Back to work this week: bread for sale in Wells Tuesday evening, and bread delivered to Green Tree Health & Wellness and Bouchie Lake Country Store Wednesday morning. We’ll see you at the Quesnel Farmer’s Market on Saturday.
More news from the last stretch of our bike tour:
We left Oliver in the heat (!) of the morning and climbed over 1600m up the gravel road to Mount Baldy Ski Area – nothing like a good challenge to test our slightly weakened constitutions. This was the toughest day for me on the whole trip – I even pushed my bike for one steep section where the gravel was deep and lose. Yikes. Pushing a loaded touring bike is harder than riding it. Sunburn, sore bottom, heat rash, sore feet, migraine, numb hands, residual cramps, sore legs: cycle touring at its finest! The treat at the end of the day was another closed provincial park: creek-side camping all to ourselves! (Oh yeah, but the picnic tables had no tops or benches on them. Minor detail: after hammering in the rusty old nails that were sticking out, we sat on the table’s stumps).

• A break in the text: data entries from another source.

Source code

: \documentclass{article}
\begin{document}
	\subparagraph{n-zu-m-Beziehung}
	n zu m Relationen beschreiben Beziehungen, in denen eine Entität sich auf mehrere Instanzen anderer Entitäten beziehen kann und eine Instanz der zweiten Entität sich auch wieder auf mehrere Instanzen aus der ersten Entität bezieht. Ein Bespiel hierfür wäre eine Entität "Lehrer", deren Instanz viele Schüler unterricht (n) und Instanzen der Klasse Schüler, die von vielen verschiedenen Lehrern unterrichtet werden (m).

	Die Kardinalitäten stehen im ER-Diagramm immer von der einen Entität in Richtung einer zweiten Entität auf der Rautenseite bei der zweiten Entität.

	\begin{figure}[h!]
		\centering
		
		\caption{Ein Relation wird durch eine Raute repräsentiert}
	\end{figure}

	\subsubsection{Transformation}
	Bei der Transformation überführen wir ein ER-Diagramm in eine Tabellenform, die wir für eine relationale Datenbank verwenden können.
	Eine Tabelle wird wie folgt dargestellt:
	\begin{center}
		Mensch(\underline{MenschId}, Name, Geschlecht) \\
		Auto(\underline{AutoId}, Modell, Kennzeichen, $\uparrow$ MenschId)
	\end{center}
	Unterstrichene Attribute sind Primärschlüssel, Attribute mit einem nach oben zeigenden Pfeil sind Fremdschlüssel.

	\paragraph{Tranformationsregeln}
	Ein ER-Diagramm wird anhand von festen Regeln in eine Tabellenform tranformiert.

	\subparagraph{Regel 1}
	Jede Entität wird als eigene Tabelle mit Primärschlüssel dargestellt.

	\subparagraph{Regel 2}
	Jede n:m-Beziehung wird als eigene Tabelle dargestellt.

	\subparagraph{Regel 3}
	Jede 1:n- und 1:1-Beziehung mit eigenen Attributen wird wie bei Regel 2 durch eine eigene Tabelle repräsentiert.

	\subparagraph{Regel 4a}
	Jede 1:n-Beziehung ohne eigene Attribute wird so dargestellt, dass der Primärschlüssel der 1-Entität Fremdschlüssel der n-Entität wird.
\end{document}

We spent two days in Grand Forks with friends – laughing, catching up, eating, and watching the Kettle River rise. The mountain-pass-of-many-names was our next challenge: Paulson, Blueberry, Bonanza, Blueberry-Paulson. Whatever it’s called, it isn’t too hard and Tim and I had both climbed this pass previously on our cross-Canada trips. All the passes we climbed still had snow at the summits – in the bush and ditches – which was hard to believe considering the high temperatures we were riding in. It was nice to feel the cooler air at the summits, and the evenings were delightfully cool as well.

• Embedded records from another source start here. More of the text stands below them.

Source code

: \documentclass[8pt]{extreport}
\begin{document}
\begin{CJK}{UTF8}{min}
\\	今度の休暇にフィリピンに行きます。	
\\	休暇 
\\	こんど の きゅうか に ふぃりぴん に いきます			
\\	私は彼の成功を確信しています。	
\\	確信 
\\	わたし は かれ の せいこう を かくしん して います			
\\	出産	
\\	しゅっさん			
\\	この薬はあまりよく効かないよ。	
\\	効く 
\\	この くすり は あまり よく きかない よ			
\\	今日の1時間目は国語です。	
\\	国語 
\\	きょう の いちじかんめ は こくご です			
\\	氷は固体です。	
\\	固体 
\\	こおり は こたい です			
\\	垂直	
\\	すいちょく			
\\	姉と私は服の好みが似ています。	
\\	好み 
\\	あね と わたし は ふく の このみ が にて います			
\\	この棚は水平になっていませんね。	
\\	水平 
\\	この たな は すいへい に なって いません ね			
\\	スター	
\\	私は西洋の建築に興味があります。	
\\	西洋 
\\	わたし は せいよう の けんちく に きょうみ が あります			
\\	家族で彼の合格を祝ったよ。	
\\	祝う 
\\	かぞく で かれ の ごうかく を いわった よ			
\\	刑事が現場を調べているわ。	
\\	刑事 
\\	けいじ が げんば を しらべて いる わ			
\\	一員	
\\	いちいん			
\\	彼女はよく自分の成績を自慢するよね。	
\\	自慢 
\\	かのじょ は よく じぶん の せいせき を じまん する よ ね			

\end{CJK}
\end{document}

We camped that night at Nancy Greene Provincial Park, also closed, and had to find a place in between snow patches and dog shit to pitch our tent. We made use of the shelter in the morning to drink our tea and eat breakfast – it was a tad damp. Another little pass to get over in the morning (we had most of the elevation in the bank on this one), and then down into Rossland. Now Tim and I were both in parts of the province we had never seen before and we were excited to check it out!
We were officially in the Kootenays now, and loving it. Lots of rivers, mountains, cool little towns, and people who stare at cycle tourists. When you’re touring if someone stares at you, they are interested in what you are doing, are jealous that you are on holidays and they are not, and probably cycle tour themselves. Or at least dream of it. If they pretend you are not there and brush by you at 100km/hour in their over-sized pick-up truck, they are not interested, and they don’t bother with a second thought beyond, “What’s that brightly-coloured bit of vermin doing on MY road?” That happens a lot near Kelowna.
In Nelson we talked to several people who gave us tips for the next few days – good places to camp, and things to see. After turning north at the Balfour ferry, direction Kaslo, Tim and I were again in new territory. We had a pretty spectacular time for the next few days:
As we neared Vernon the traffic got heavier and more obnoxious. We spoke to some cyclists and got news of a side-route to a provincial park on the shores of Kalamalka Lake. Interesting place – a load of docks and parking and jetties and ramps for launching motorized water-craft into the clean and clear water, and a meagre 5m stretch of rocky “beach” barely cut out of the brush for PEOPLE to access the murky water of a small bay. I did manage a small dip in the water, however difficult they made it. May 1, first “swim” of the season!
We had a disappointing visit to the new MEC in Kelowna. That store is just not what it used to be! We did talk to a cycle tourist who gave us some good info for the next day’s adventure: in order to avoid busy highways we opted to cycle from Kelowna to Pentiction on the Kettle Valley Rail Trail. This first required us to climb some 900m up a steep gravel road to get to the trail – we left Kelowna quite early in the morning to beat the heat, and were at the trail by 10:30.
Our trip ended with visits with friends in Penticton and Oliver and a road-trip home with all our gear and bikes in Helene’s roomy car. All in all, giardia notwithstanding, we had a fantastic trip. We are, erm, glad to be home and to be busying for the work season ahead. One thing we are truly excited about is to be at the Quesnel Farmer’s Market this coming Saturday. Can’t wait to see all our market buddies and to buy some good fresh tasty food!